MATERIAL TO PROCESS ->
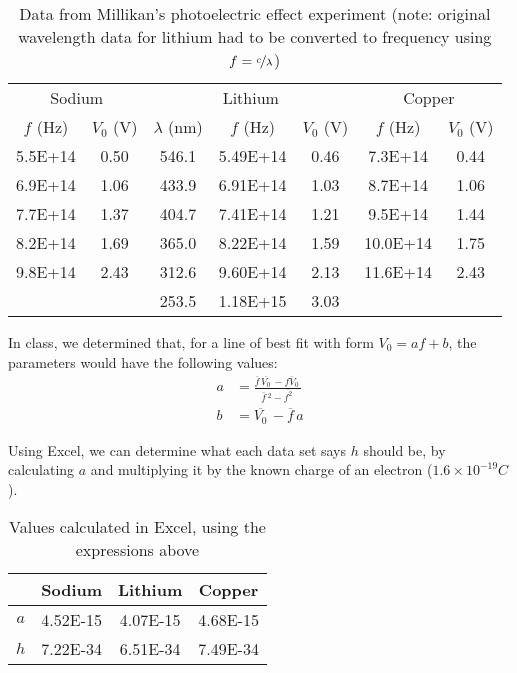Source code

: \documentclass{article}
\newcommand{\ol}[1]{\overline{#1}\,} %
\begin{document}
\begin{table}[H]
	\centering
	\begin{tabular}{cc|ccc|cc}
		\toprule
		\multicolumn{2}{c|}{Sodium} & \multicolumn{3}{c|}{Lithium} & \multicolumn{2}{c}{Copper} \\
		$f$ (Hz) & $V_0$ (V) & $\lambda$ (nm) & $f$ (Hz) & $V_0$ (V) & $f$ (Hz) & $V_0$ (V) \\
		\midrule
		5.5E+14	& 0.50	& 546.1	& 5.49E+14 & 0.46	& 7.3E+14	& 0.44 \\
		6.9E+14	& 1.06	& 433.9	& 6.91E+14 & 1.03	& 8.7E+14	& 1.06 \\
		7.7E+14	& 1.37	& 404.7	& 7.41E+14 & 1.21	& 9.5E+14	& 1.44 \\
		8.2E+14	& 1.69	& 365.0	& 8.22E+14 & 1.59	& 10.0E+14	& 1.75 \\
		9.8E+14	& 2.43	& 312.6	& 9.60E+14 & 2.13	& 11.6E+14	& 2.43 \\
				& 		& 253.5 & 1.18E+15 & 3.03	& 			& 	   \\
		\bottomrule
	\end{tabular}
	\caption{Data from Millikan's photoelectric effect experiment (note: original \\wavelength data for lithium had to be converted to frequency using $f = \nicefrac{c}{\lambda}$)}
\end{table}

In class, we determined that, for a line of best fit with form $V_0 = af + b$, the parameters would have the following values:
\begin{equation}
\begin{aligned}
a &= \frac{\ol{f}\ol{V_0} - \ol{fV_0}}{\ol{f}^2 - \ol{f^2}} \\
b &= \ol{V_0} - \ol{f}a
\end{aligned}
\end{equation}

Using Excel, we can determine what each data set says $h$ should be, by calculating $a$ and multiplying it by the known charge of an electron ($1.6 \times 10^{-19} C $).
\begin{table}[H]
	\centering
	\begin{tabular}{cccc}
		\toprule
		& Sodium & Lithium & Copper \\
		\midrule
		$a$ & 4.52E-15 & 4.07E-15 & 4.68E-15 \\
		$h$ & 7.22E-34 & 6.51E-34 & 7.49E-34 \\
		\bottomrule
\end{tabular}
\caption{Values calculated in Excel, using the expressions above}
\end{table}
\end{document}
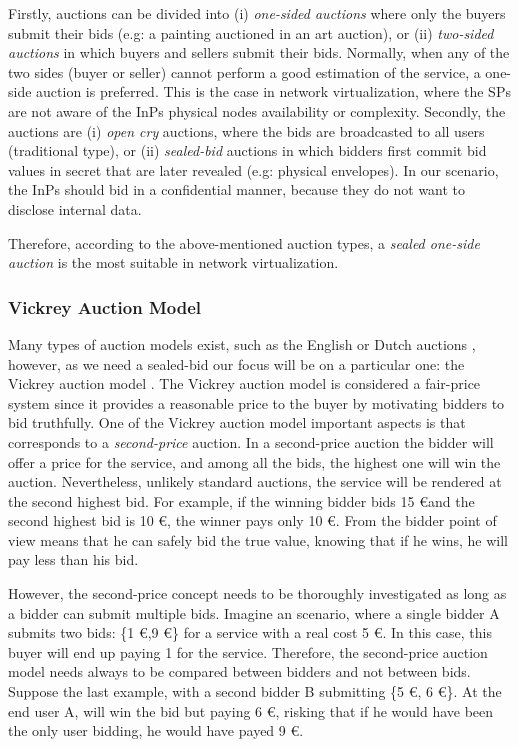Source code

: Firstly, auctions can be divided into (i) \textit{one-sided auctions} where only the buyers submit their bids (e.g: a painting auctioned in an art auction), or (ii) \textit{two-sided auctions} in which buyers and sellers submit their bids. Normally, when any of the two sides (buyer or seller) cannot perform a good estimation of the service, a one-side auction is preferred. This is the case in network virtualization, where the SPs are not aware of the InPs physical nodes availability or complexity. Secondly, the auctions are (i) \textit{open cry} auctions, where the bids are broadcasted to all users (traditional type), or (ii) \textit{sealed-bid} auctions in which bidders first commit bid values in secret that are later revealed (e.g: physical envelopes). In our scenario, the InPs should bid in a confidential manner, because they do not want to disclose internal data. 

Therefore, according to the above-mentioned auction types, a \textit{sealed one-side auction} is the most suitable in network virtualization.

\subsubsection{Vickrey Auction Model} \label{vickrey}

Many types of auction models exist, such as the English or Dutch auctions \cite{coppinger1980incentives}, however, as we need a sealed-bid our focus will be on a particular one: the Vickrey auction model \cite{vickrey1961counterspeculation}. The Vickrey auction model is considered a fair-price system since it provides a reasonable price to the buyer by motivating bidders to bid truthfully. One of the Vickrey auction model important aspects is that corresponds to a \textit{second-price} auction. In a second-price auction the bidder will offer a price for the service, and among all the bids, the highest one will win the auction. Nevertheless, unlikely standard auctions, the service will be rendered at the second highest bid. For example, if the winning bidder bids 15 \euro and the second highest bid is 10 \euro, the winner pays only 10 \euro. From the bidder point of view means that he can safely bid the true value, knowing that if he wins, he will pay less than his bid. 

However, the second-price concept needs to be thoroughly investigated as long as a bidder can submit multiple bids. Imagine an scenario, where a single bidder A submits two bids: \{1 \euro,9 \euro\} for a service with a real cost 5 \euro. In this case, this buyer will end up paying 1 for the service. Therefore, the second-price auction model needs always to be compared between bidders and not between bids. Suppose the last example, with a second bidder B submitting \{5 \euro, 6 \euro\}. At the end user A, will win the bid but paying 6 \euro, risking that if he would have been the only user bidding, he would have payed 9 \euro.


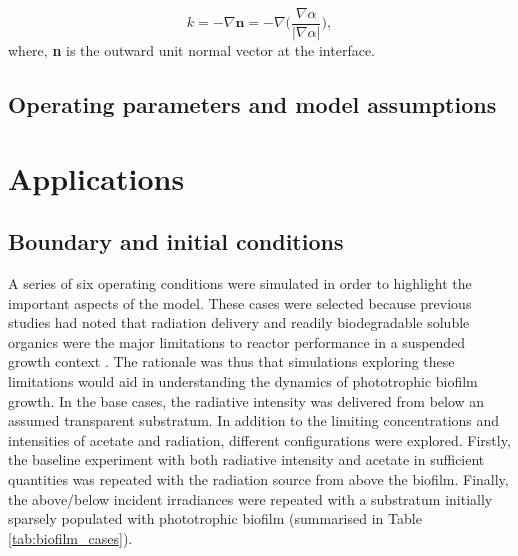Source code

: \begin{equation}
    \label{eq:curvature}
    k = -\nabla \mathbf{n} = -\nabla \Bigg(\frac{\nabla \alpha}{\big| \nabla \alpha\big|} \Bigg),
\end{equation}
where, \textbf{n} is the outward unit normal vector at the interface.

\subsection{Operating parameters and model assumptions}


\section{Applications}
\subsection{Boundary and initial conditions}
A series of six operating conditions were simulated in order to highlight the important aspects of the model. These cases were selected because previous studies had noted that radiation delivery and readily biodegradable soluble organics were the major limitations to reactor performance in a suspended growth context \cite{hulsen2016, hulsen2016a}. The rationale was thus that simulations exploring these limitations would aid in understanding the dynamics of phototrophic biofilm growth. In the base cases, the radiative intensity was delivered from below an assumed transparent substratum. In addition to the limiting concentrations and intensities of acetate and radiation, different configurations were explored. Firstly, the baseline experiment with both radiative intensity and acetate in sufficient quantities was repeated with the radiation source from above the biofilm. Finally, the above/below incident irradiances were repeated with a substratum initially sparsely populated with phototrophic biofilm (summarised in Table \ref{tab:biofilm_cases}). 

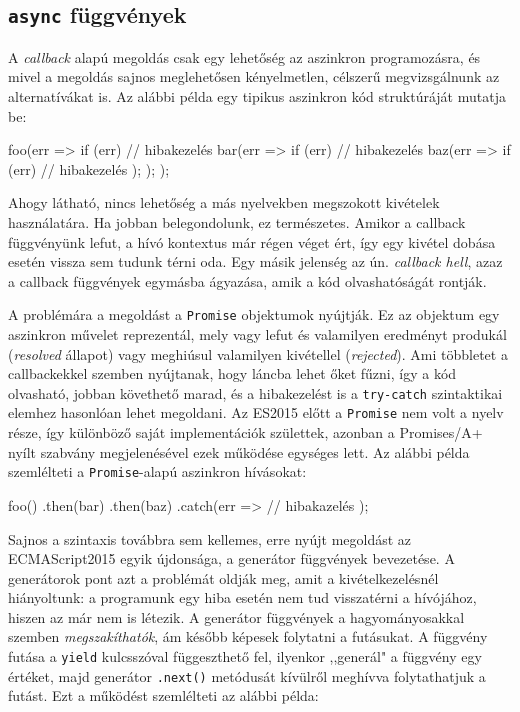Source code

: \subsection{\texttt{async} függvények}\label{sec:async}

A \emph{callback} alapú megoldás csak egy lehetőség az aszinkron programozásra,
és mivel a megoldás sajnos meglehetősen kényelmetlen, célszerű megvizsgálnunk az
alternatívákat is. Az alábbi példa egy tipikus aszinkron kód struktúráját
mutatja be:

\begin{js}
foo(err => {
  if (err) {
    // hibakezelés
  }
  bar(err => {
    if (err) {
      // hibakezelés
    }
    baz(err => {
      if (err) {
        // hibakezelés
      }
    });
  });
});
\end{js}

Ahogy látható, nincs lehetőség a más nyelvekben megszokott kivételek
használatára.  Ha jobban belegondolunk, ez természetes. Amikor a callback
függvényünk lefut, a hívó kontextus már régen véget ért, így egy kivétel dobása
esetén vissza sem tudunk térni oda. Egy másik jelenség az ún. \emph{callback
  hell}, azaz a callback függvények egymásba ágyazása, amik a kód olvashatóságát
rontják.

A problémára a megoldást a \texttt{Promise} objektumok nyújtják.  Ez az objektum
egy aszinkron művelet reprezentál, mely vagy lefut és valamilyen eredményt
produkál (\emph{resolved} állapot) vagy meghiúsul valamilyen kivétellel
(\emph{rejected}).  Ami többletet a callbackekkel szemben nyújtanak, hogy láncba
lehet őket fűzni, így a kód olvasható, jobban követhető marad, és a hibakezelést
is a \texttt{try-catch} szintaktikai elemhez hasonlóan lehet megoldani. Az
ES2015 előtt a \texttt{Promise} nem volt a nyelv része, így különböző saját
implementációk születtek, azonban a Promises/A+\cite{promisesa} nyílt szabvány
megjelenésével ezek működése egységes lett. Az alábbi példa szemlélteti a
\texttt{Promise}-alapú aszinkron hívásokat:

\begin{js}
foo()
  .then(bar)
  .then(baz)
  .catch(err => {
    // hibakazelés
  });
\end{js}

Sajnos a szintaxis továbbra sem kellemes, erre nyújt megoldást az ECMAScript2015
egyik újdonsága, a generátor függvények bevezetése. A generátorok pont azt a
problémát oldják meg, amit a kivételkezelésnél hiányoltunk: a programunk egy
hiba esetén nem tud visszatérni a hívójához, hiszen az már nem is létezik.  A
generátor függvények a hagyományosakkal szemben \emph{megszakíthatók}, ám
később képesek folytatni a futásukat. A függvény futása a \texttt{yield}
kulcsszóval függeszthető fel, ilyenkor ,,generál" a függvény egy értéket, majd
generátor \texttt{.next()} metódusát kívülről meghívva folytathatjuk a futást.
Ezt a működést szemlélteti az alábbi példa:

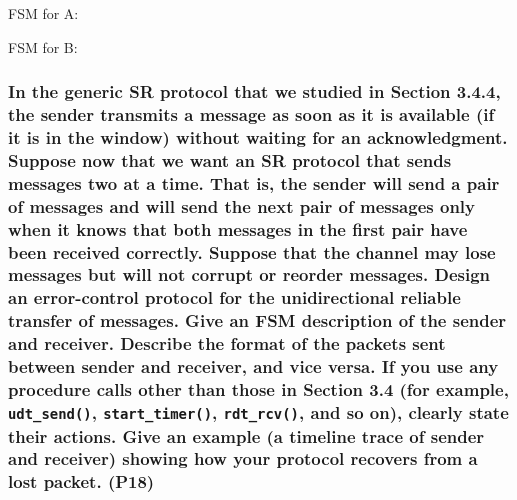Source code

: FSM for A:
\begin{center}
\end{center}
FSM for B:
\begin{center}
\end{center}


\subsubsection{In the generic SR protocol that we studied in Section 3.4.4, the sender transmits a message as soon as it is available (if it is in the window) without waiting for an acknowledgment. Suppose now that we want an SR protocol that sends messages two at a time. That is, the sender will send a pair of messages and will send the next pair of messages only when it knows that both messages in the first pair have been received correctly. Suppose that the channel may lose messages but will not corrupt or reorder messages. Design an error-control protocol for the unidirectional reliable transfer of messages. Give an FSM description of the sender and receiver. Describe the format of the packets sent between sender and receiver, and vice versa. If you use any procedure calls other than those in Section 3.4  (for example, \texttt{udt\_send()}, \texttt{start\_timer()}, \texttt{rdt\_rcv()}, and so on), clearly state their actions. Give an example (a timeline trace of sender and receiver) showing how your protocol recovers from a lost packet. (P18)}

YOUR GOAL -> A copy of each line in the data above that holds the string "megoldást" is needed.

WRITTEN ANSWER ->
A problémára a megoldást a \texttt{Promise} objektumok nyújtják.  Ez az objektum
Sajnos a szintaxis továbbra sem kellemes, erre nyújt megoldást az ECMAScript2015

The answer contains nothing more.